Data items
# # # # # # #

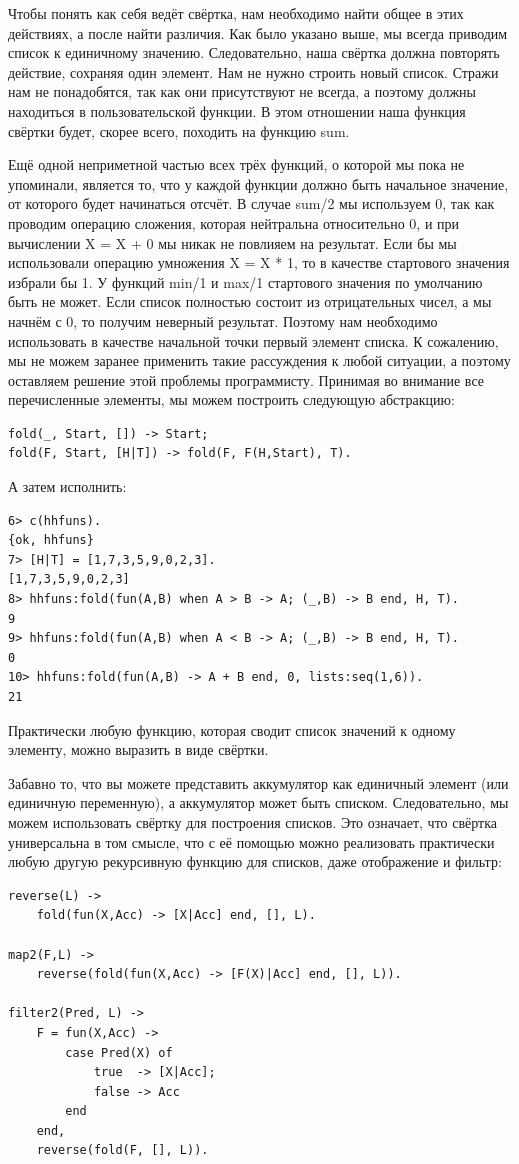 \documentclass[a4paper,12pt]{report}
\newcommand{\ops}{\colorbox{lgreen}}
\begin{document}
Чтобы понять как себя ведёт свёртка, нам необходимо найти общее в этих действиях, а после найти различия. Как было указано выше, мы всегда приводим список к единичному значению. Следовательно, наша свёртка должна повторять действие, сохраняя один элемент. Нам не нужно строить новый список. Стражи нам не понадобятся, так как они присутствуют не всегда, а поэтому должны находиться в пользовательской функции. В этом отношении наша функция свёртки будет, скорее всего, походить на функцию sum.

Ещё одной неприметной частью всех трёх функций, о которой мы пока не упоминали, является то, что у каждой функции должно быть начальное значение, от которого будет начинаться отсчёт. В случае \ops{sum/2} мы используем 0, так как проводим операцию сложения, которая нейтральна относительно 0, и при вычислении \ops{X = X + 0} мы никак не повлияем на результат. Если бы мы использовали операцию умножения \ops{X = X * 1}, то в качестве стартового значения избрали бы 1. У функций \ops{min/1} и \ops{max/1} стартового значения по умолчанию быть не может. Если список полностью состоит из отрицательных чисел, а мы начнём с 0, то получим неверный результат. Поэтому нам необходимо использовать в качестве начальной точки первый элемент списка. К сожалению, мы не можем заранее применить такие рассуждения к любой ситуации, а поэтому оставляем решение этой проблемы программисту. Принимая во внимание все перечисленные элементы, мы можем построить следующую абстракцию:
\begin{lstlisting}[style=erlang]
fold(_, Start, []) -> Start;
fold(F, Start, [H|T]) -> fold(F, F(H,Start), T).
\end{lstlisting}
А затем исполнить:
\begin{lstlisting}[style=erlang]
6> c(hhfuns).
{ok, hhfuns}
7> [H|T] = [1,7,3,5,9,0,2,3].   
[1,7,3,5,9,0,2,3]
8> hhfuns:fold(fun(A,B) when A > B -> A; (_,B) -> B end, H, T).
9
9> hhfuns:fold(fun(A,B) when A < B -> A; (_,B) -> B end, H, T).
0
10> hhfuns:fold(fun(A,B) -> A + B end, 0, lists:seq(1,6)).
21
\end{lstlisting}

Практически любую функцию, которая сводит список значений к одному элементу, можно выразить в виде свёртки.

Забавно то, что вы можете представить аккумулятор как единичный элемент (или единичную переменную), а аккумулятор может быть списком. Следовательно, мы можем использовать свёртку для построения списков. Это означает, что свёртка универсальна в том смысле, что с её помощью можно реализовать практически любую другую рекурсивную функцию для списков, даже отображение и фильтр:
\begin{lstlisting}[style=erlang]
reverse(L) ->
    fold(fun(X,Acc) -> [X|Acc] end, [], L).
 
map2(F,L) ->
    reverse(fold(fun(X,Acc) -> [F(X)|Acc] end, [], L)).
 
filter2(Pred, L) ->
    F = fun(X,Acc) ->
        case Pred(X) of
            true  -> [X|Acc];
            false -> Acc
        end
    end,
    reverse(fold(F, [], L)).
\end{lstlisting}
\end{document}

# # # # # # #

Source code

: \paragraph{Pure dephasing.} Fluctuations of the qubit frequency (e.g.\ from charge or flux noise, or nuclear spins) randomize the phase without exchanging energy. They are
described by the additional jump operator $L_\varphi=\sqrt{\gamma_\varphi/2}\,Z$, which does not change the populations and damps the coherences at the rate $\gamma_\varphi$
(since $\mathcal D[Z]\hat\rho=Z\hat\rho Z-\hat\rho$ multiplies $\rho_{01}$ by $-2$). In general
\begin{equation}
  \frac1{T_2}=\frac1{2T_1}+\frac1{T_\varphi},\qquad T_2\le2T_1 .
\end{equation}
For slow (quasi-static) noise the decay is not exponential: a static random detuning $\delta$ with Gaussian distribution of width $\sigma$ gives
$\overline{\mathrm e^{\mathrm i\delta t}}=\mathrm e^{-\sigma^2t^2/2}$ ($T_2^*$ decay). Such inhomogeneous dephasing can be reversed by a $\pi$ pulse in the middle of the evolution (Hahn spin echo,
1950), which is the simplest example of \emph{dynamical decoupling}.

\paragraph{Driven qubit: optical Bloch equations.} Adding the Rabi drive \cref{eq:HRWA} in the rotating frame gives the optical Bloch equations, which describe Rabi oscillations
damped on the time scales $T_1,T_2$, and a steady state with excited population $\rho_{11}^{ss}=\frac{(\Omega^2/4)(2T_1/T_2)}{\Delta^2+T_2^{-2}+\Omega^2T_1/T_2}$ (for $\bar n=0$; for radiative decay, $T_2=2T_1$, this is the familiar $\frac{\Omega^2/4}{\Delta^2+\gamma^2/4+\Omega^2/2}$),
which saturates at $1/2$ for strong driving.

# # # # # # #

Problem to solve: Look for the string "hhfuns" in the data above and return every line that has it.

Answer box:
6> c(hhfuns).
{ok, hhfuns}
8> hhfuns:fold(fun(A,B) when A > B -> A; (_,B) -> B end, H, T).
9> hhfuns:fold(fun(A,B) when A < B -> A; (_,B) -> B end, H, T).
10> hhfuns:fold(fun(A,B) -> A + B end, 0, lists:seq(1,6)).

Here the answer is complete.